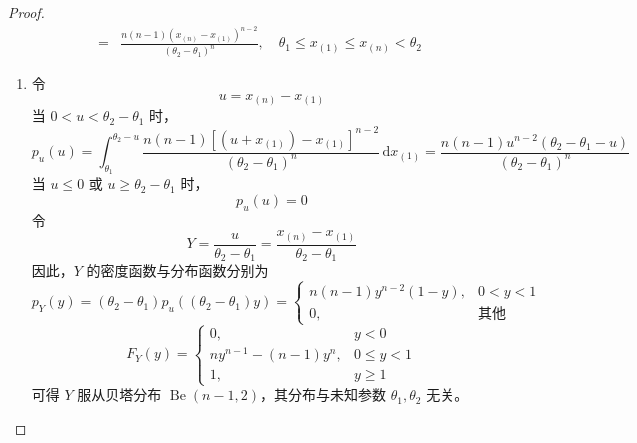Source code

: \documentclass[normal,founder,mtpro2,cn]{elegantnote}
\begin{document}
\begin{enumerate}
\begin{proof}
\begin{equation*}
\begin{aligned}
                    =                                   & \frac{n(n-1)\left(x_{(n)}-x_{(1)}\right)^{n-2}}{\left(\theta_{2}-\theta_{1}\right)^{n}},\quad\theta_{1}\leq x_{(1)}\leq x_{(n)}<\theta_{2}
                \end{aligned}
            \end{equation*}
            \begin{enumerate}
                \item 令
                      \begin{equation*}
                          u=x_{(n)}-x_{(1)}
                      \end{equation*}
                      当 $0<u<\theta_{2}-\theta_{1}$ 时，
                      \begin{equation*}
                          p_{u}(u)=\int_{\theta_{1}}^{\theta_{2}-u}\frac{n(n-1)\left[\left(u+x_{(1)}\right)-x_{(1)}\right]^{n-2}}{\left(\theta_{2}-\theta_{1}\right)^{n}}\,\mathrm{d}x_{(1)}=\frac{n(n-1)u^{n-2}\left(\theta_{2}-\theta_{1}-u\right)}{\left(\theta_{2}-\theta_{1}\right)^{n}}
                      \end{equation*}
                      当 $u\leq 0$ 或 $u\geq\theta_{2}-\theta_{1}$ 时，
                      \begin{equation*}
                          p_{u}(u)=0
                      \end{equation*}
                      令
                      \begin{equation*}
                          Y=\frac{u}{\theta_{2}-\theta_{1}}=\frac{x_{(n)}-x_{(1)}}{\theta_{2}-\theta_{1}}
                      \end{equation*}
                      因此，$Y$ 的密度函数与分布函数分别为
                      \begin{equation*}
                          p_{Y}(y)=\left(\theta_{2}-\theta_{1}\right)p_{u}\left(\left(\theta_{2}-\theta_{1}\right)y\right)=\left\{\begin{array}{ll}
                              n(n-1) y^{n-2}(1-y), & 0<y<1       \\
                              0,                   & \text{其他}
                          \end{array}\right.
                      \end{equation*}
                      \begin{equation*}
                          F_{Y}(y)=\left\{\begin{array}{ll}
                              0,                    & y<0       \\
                              ny^{n-1}-(n-1) y^{n}, & 0\leq y<1 \\
                              1,                    & y\geq 1
                          \end{array}\right.
                      \end{equation*}
                      可得 $Y$ 服从贝塔分布 $\operatorname{Be}(n-1,2)$，其分布与未知参数 $\theta_{1},\theta_{2}$ 无关。


\end{enumerate}
\end{proof}
\end{enumerate}
\end{document}
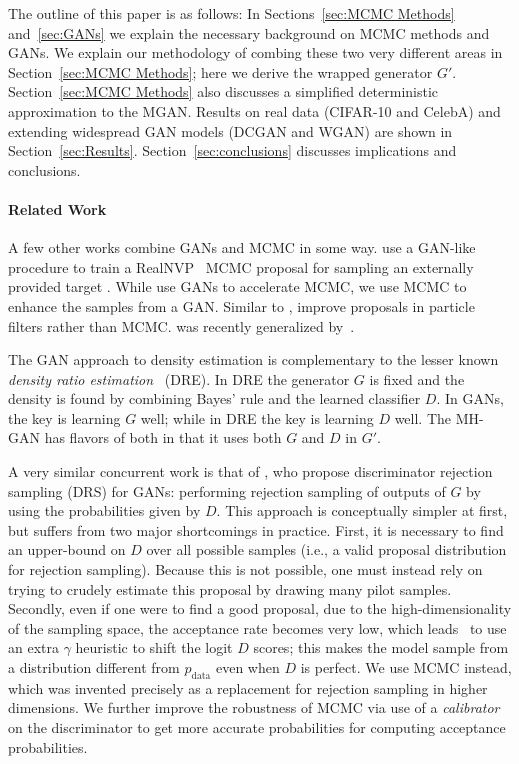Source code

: \documentclass{article}
\newcommand{\target}{{p^\star}}
\newcommand{\PR}{{p_{\textrm{data}}}}
\begin{document}
The outline of this paper is as follows:
In Sections~\ref{sec:MCMC Methods} and~\ref{sec:GANs} we explain the necessary background on MCMC methods and GANs.
We explain our methodology of combing these two very different areas in Section~\ref{sec:MCMC Methods}; here we derive the wrapped generator $G'$.
Section~\ref{sec:MCMC Methods} also discusses a simplified deterministic approximation to the MGAN\@.
Results on real data (CIFAR-10 and CelebA) and extending widespread GAN models (DCGAN and WGAN) are shown in Section~\ref{sec:Results}.
Section~\ref{sec:conclusions} discusses implications and conclusions.

\paragraph{Related Work}
A few other works combine GANs and MCMC in some way.
\citet{Song2017} use a GAN-like procedure to train a RealNVP~\citep{Dinh2016} MCMC proposal for sampling an externally provided target \smash{$\target$}.
While \citet{Song2017} use GANs to accelerate MCMC, we use MCMC to enhance the samples from a GAN\@.
Similar to \cite{Song2017}, \citet{Kempinska2017} improve proposals in particle filters rather than MCMC\@.
\citet{Song2017} was recently generalized by~\citet{Neklyudov2018}.

The GAN approach to density estimation is complementary to the lesser known \emph{density ratio estimation}~\citep{Sugiyama2012} (DRE)\@.
In DRE the generator $G$ is fixed and the density is found by combining Bayes' rule and the learned classifier $D$.
In GANs, the key is learning $G$ well; while in DRE the key is learning $D$ well.
The MH-GAN has flavors of both in that it uses both $G$ and $D$ in $G'$.

A very similar concurrent work is that of \citet{Azadi2018}, who propose discriminator rejection sampling (DRS) for GANs: performing rejection sampling of outputs of $G$ by using the probabilities given by $D$.
This approach is conceptually simpler at first, but suffers from two major shortcomings in practice.
First, it is necessary to find an upper-bound on $D$ over all possible samples (i.e., a valid proposal distribution for rejection sampling)\@.
Because this is not possible, one must instead rely on trying to crudely estimate this proposal by drawing many pilot samples.
Secondly, even if one were to find a good proposal, due to the high-dimensionality of the sampling space, the acceptance rate becomes very low, which leads~\citet{Azadi2018} to use an extra $\gamma$ heuristic to shift the logit $D$ scores; this makes the model sample from a distribution different from $\PR$ even when $D$ is perfect. %
We use MCMC instead, which was invented precisely as a replacement for rejection sampling in higher dimensions. %
We further improve the robustness of MCMC via use of a \emph{calibrator} on the discriminator to get more accurate probabilities for computing acceptance probabilities.
\end{document}
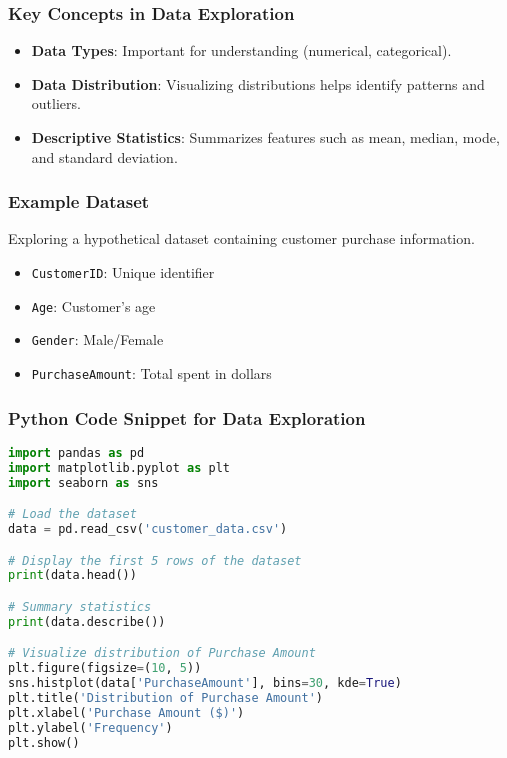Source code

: \documentclass[aspectratio=169]{beamer}
\begin{document}
\begin{frame}
  \frametitle{Key Concepts in Data Exploration}
  \begin{itemize}
    \item \textbf{Data Types}: Important for understanding (numerical, categorical).
    \item \textbf{Data Distribution}: Visualizing distributions helps identify patterns and outliers.
    \item \textbf{Descriptive Statistics}: Summarizes features such as mean, median, mode, and standard deviation.
  \end{itemize}
\end{frame}

\begin{frame}
  \frametitle{Example Dataset}
  Exploring a hypothetical dataset containing customer purchase information.
  \begin{itemize}
    \item \texttt{CustomerID}: Unique identifier
    \item \texttt{Age}: Customer's age
    \item \texttt{Gender}: Male/Female
    \item \texttt{PurchaseAmount}: Total spent in dollars
  \end{itemize}
\end{frame}

\begin{frame}[fragile]
  \frametitle{Python Code Snippet for Data Exploration}
  \begin{lstlisting}[language=Python]
import pandas as pd
import matplotlib.pyplot as plt
import seaborn as sns

# Load the dataset
data = pd.read_csv('customer_data.csv')

# Display the first 5 rows of the dataset
print(data.head())

# Summary statistics
print(data.describe())

# Visualize distribution of Purchase Amount
plt.figure(figsize=(10, 5))
sns.histplot(data['PurchaseAmount'], bins=30, kde=True)
plt.title('Distribution of Purchase Amount')
plt.xlabel('Purchase Amount ($)')
plt.ylabel('Frequency')
plt.show()
  \end{lstlisting}
\end{frame}
\end{document}
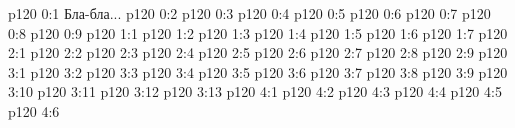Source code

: \author{Мантутия Мелхиседек}
\vs p120 0:1  Бла-бла...
\vs p120 0:2 
\vs p120 0:3 
\vs p120 0:4 
\vs p120 0:5 
\vs p120 0:6 \pc 
\vs p120 0:7 \pc 
\vs p120 0:8 \pc 
\vs p120 0:9 \pc 
{}
\vs p120 1:1 
\vs p120 1:2 
\vs p120 1:3 
\vs p120 1:4 
\vs p120 1:5 
\vs p120 1:6 
\vs p120 1:7 
\vs p120 2:1 
\vs p120 2:2 
\vs p120 2:3 
\vs p120 2:4 
\vs p120 2:5 
\vs p120 2:6 
\vs p120 2:7 
\vs p120 2:8 
\vs p120 2:9 
\vs p120 3:1 
\vs p120 3:2 
\vs p120 3:3 
\vs p120 3:4 
\vs p120 3:5 
\vs p120 3:6 
\vs p120 3:7 
\vs p120 3:8 
\vs p120 3:9 
\vs p120 3:10 
\vs p120 3:11 
\vs p120 3:12 
\vs p120 3:13 
\vs p120 4:1 
\vs p120 4:2 \pc 
\vs p120 4:3 
\vs p120 4:4 
\vs p120 4:5 \pc 
\vs p120 4:6 
\quizlink
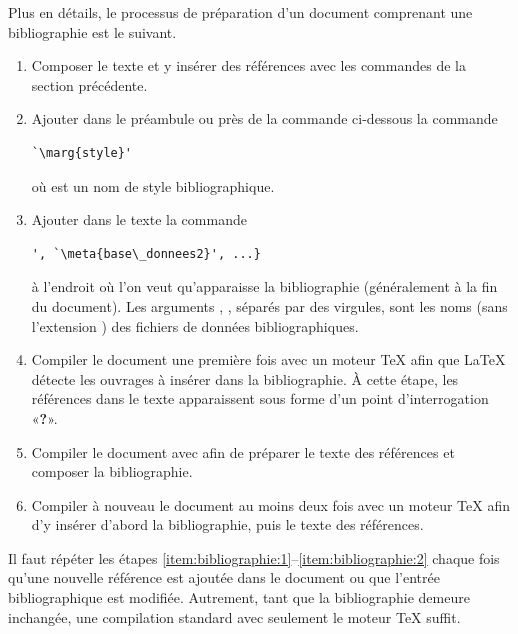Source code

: Plus en détails, le processus de préparation d'un document comprenant
une bibliographie est le suivant.

\begin{enumerate}
\item Composer le texte et y insérer des références avec les commandes
  de la section précédente.
\item Ajouter dans le préambule ou près de la commande
  \cmdprint{} ci-dessous la commande
\begin{lstlisting}
`\marg{style}'
\end{lstlisting}
  où  est un nom de style bibliographique.
\item Ajouter dans le texte la commande
\begin{lstlisting}
', `\meta{base\_donnees2}', ...}
\end{lstlisting}
  à l'endroit où l'on veut qu'apparaisse la bibliographie
  (généralement à la fin du document). Les arguments
  , , séparés par des
  virgules, sont les noms (sans l'extension ) des fichiers
  de données bibliographiques.
\item \label{item:bibliographie:1} Compiler le document une première
  fois avec un moteur {\TeX} afin que {\LaTeX} détecte les ouvrages à
  insérer dans la bibliographie. À cette étape, les références dans le
  texte apparaissent sous forme d'un point d'interrogation
  «\textbf{?}».
\item Compiler le document avec {\BibTeX} afin de préparer le texte
  des références et composer la bibliographie.
\item \label{item:bibliographie:2} Compiler à nouveau le document au
  moins deux fois avec un moteur {\TeX} afin d'y insérer d'abord la
  bibliographie, puis le texte des références.
\end{enumerate}

Il faut répéter les étapes
\ref*{item:bibliographie:1}--\ref*{item:bibliographie:2} chaque fois
qu'une nouvelle référence est ajoutée dans le document ou que l'entrée
bibliographique est modifiée. Autrement, tant que la bibliographie
demeure inchangée, une compilation standard avec seulement le moteur
{\TeX} suffit.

· · · · ·

Exercise instructions: In the listing, find each line with the string "PurchaseAmount" and copy it.

Result of the task:
    \item \texttt{PurchaseAmount}: Total spent in dollars
sns.histplot(data['PurchaseAmount'], bins=30, kde=True)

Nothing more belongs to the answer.